I believe that it is time that authors and those that care about the injustice that is happening in The Salvation Army in the USA take a bold stand. I assure you that if enough people stand together and write their congressman and the press as well as others of influence, the pressure will be on. Several writings of this injustice should be sent under anonymous protection if possible. Do not wait for change. Do something. You will be surprised at what you can accomplish when you stand up for what is right. Perhaps other active officers are really fed up with this unfair practice and will decide that it is time for change! I wonder if President Obama would like to hear about this ? Officers are actually employees! Not things that can continually be taken advantage of. When the proper change will take place,more people will offer themselves to officership.Soldiers are afraid of being "OWNED" and not treated fairly.
I will be researching this and do my part to intervene and help change this injustice!

Anonymous said...

Come on USA! I find it hard to believe you are so behind the times when I had always got the impression you were leading lights.
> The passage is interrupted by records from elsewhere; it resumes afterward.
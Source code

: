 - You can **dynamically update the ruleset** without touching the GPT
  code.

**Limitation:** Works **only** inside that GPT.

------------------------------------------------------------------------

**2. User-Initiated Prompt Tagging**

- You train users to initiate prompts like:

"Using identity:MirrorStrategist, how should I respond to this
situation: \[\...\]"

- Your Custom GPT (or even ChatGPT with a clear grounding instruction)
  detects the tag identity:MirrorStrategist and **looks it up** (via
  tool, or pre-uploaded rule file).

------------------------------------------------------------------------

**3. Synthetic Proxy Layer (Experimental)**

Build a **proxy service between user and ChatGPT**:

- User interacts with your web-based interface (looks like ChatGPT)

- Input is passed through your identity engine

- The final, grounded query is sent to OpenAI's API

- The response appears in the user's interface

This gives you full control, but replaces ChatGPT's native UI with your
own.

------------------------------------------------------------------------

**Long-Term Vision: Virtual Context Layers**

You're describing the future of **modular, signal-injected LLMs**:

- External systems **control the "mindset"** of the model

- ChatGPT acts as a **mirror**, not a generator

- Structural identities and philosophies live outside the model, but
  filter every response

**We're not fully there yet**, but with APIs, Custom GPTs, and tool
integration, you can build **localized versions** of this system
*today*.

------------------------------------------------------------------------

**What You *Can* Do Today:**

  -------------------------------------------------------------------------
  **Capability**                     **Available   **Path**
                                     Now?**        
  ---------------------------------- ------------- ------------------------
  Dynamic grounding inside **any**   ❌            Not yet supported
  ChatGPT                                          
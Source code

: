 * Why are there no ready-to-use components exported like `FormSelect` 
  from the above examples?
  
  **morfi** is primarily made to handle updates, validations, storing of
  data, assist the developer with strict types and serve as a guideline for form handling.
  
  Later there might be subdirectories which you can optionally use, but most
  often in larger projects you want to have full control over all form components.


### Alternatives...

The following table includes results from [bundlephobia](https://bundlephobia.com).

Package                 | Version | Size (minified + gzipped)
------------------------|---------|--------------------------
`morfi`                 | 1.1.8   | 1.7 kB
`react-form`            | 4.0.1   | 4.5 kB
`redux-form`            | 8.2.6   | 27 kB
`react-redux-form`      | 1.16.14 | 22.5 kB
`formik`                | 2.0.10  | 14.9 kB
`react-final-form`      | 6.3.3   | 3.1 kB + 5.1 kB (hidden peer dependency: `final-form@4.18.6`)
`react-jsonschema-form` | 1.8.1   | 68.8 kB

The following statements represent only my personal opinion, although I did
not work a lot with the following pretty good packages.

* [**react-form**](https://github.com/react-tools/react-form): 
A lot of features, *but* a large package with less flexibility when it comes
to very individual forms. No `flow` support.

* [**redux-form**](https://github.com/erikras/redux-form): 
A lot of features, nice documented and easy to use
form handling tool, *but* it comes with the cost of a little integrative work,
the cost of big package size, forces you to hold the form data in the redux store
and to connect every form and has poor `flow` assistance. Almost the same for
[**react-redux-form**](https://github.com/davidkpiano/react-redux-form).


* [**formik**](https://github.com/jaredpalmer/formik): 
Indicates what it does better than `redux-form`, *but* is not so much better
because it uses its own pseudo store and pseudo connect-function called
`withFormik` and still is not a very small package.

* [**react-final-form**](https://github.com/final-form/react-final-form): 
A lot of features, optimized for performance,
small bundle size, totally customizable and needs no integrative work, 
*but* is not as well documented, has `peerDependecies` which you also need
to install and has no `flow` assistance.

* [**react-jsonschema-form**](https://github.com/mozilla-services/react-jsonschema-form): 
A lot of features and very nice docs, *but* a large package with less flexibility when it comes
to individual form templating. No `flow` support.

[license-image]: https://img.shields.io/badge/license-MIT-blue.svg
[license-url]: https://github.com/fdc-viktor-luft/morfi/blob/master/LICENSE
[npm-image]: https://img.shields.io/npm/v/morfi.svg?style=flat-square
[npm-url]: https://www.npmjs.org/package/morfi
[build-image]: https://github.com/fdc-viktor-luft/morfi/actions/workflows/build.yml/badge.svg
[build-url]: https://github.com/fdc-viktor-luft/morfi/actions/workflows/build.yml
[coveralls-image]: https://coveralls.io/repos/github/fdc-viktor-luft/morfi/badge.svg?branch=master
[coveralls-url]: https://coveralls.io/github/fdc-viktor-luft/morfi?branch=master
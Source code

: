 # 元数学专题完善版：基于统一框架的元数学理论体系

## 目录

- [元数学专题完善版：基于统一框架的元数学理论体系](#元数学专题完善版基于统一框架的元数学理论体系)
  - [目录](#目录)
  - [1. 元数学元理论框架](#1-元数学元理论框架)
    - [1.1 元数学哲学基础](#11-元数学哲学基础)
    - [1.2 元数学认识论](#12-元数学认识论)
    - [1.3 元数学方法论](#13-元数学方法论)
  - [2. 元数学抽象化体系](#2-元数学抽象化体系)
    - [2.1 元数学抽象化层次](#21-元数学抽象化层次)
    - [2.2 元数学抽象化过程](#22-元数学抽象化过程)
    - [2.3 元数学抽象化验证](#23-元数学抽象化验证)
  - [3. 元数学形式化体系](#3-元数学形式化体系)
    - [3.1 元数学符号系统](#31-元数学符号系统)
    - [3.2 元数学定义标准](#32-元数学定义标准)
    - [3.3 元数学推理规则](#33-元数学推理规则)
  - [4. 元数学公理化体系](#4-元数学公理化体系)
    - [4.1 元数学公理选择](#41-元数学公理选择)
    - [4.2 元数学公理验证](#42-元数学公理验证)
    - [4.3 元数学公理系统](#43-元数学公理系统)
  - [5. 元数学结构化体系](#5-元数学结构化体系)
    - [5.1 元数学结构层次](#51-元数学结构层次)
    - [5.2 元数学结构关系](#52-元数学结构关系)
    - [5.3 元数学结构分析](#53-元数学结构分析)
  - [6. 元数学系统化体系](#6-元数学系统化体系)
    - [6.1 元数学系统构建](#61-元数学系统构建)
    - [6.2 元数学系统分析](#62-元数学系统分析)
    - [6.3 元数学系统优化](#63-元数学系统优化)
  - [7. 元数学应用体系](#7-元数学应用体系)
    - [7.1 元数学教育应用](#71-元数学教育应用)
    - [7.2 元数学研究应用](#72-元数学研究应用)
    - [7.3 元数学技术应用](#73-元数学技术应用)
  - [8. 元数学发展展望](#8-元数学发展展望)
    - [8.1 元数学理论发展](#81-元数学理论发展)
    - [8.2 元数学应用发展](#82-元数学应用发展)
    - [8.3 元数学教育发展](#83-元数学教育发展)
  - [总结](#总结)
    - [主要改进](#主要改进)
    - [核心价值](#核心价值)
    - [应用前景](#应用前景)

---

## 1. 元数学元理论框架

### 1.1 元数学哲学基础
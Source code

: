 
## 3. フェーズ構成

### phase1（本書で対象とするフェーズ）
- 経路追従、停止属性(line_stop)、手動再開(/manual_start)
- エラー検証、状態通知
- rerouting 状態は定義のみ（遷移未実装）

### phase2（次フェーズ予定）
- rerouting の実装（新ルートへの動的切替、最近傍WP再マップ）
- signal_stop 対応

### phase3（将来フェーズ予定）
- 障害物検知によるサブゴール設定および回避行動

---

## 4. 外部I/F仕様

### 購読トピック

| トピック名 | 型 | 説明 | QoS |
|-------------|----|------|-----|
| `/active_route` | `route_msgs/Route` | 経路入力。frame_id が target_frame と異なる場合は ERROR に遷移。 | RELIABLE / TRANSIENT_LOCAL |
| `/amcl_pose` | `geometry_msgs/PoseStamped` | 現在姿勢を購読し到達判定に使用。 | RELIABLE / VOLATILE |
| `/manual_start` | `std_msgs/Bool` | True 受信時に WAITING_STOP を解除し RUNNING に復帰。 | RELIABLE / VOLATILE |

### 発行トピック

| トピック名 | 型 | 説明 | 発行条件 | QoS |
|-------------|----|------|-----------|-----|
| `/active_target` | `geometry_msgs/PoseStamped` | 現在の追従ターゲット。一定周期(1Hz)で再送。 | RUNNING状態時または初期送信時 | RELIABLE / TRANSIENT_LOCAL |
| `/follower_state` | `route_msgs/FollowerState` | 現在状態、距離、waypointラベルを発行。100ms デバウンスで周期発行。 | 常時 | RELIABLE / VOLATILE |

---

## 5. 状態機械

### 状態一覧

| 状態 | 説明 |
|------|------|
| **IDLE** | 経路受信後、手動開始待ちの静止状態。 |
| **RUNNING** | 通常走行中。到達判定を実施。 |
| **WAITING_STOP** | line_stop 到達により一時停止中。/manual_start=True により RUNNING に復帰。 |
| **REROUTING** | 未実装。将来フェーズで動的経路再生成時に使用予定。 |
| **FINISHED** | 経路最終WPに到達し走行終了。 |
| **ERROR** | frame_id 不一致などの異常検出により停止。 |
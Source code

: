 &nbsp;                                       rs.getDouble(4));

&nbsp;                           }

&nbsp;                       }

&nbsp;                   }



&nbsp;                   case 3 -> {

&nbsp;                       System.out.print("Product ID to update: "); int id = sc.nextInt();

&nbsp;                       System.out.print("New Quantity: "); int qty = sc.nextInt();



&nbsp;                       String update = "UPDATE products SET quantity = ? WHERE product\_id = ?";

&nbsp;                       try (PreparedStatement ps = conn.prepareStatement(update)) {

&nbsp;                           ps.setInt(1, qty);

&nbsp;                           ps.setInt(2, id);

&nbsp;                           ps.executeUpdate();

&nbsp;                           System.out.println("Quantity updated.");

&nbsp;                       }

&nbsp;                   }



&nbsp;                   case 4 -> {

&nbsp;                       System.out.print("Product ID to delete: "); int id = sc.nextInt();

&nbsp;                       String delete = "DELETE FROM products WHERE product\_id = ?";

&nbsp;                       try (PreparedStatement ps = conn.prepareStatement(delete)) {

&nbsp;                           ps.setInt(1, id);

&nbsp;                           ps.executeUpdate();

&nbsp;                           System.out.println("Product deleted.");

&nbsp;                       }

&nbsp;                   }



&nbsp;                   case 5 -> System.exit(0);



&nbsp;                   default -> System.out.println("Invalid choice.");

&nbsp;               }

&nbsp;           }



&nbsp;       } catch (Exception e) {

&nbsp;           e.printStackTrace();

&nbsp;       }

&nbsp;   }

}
UKT worked through these issues some ten or so years ago and although we are far from having worked everything through I thank God and the leaders of UKT for being somewhat progressive and forward thinking. Please be patient, God hasn't finished with us yet ... but at least there is work in progress.

Another Active UKT Wife

Anonymous said...

I honestly don't know if I would return to officership should that be an option. I'm married to a committed Christian man who would support me in whatever choice I made.

HE does, however, find it hard to belive that I have 13 years with "no earnings" on my Social Security record.

I do love the Army, however, it does need to move into the modern era in some issues.

Former
USA East

Anonymous said...

Fact is that the UKT changed their policy because they had no choice. Partly because they were running out of officers, but mainly because of the Human Rights Act here in Europe.

The SA simply could not "sack" someone just because they got married. To deprive anyone of their livelihood, home, car etc. on the basis of a change in their marital status would have resulted in a legal challenge which would only have one result.

So it was never about compassion, just expediency!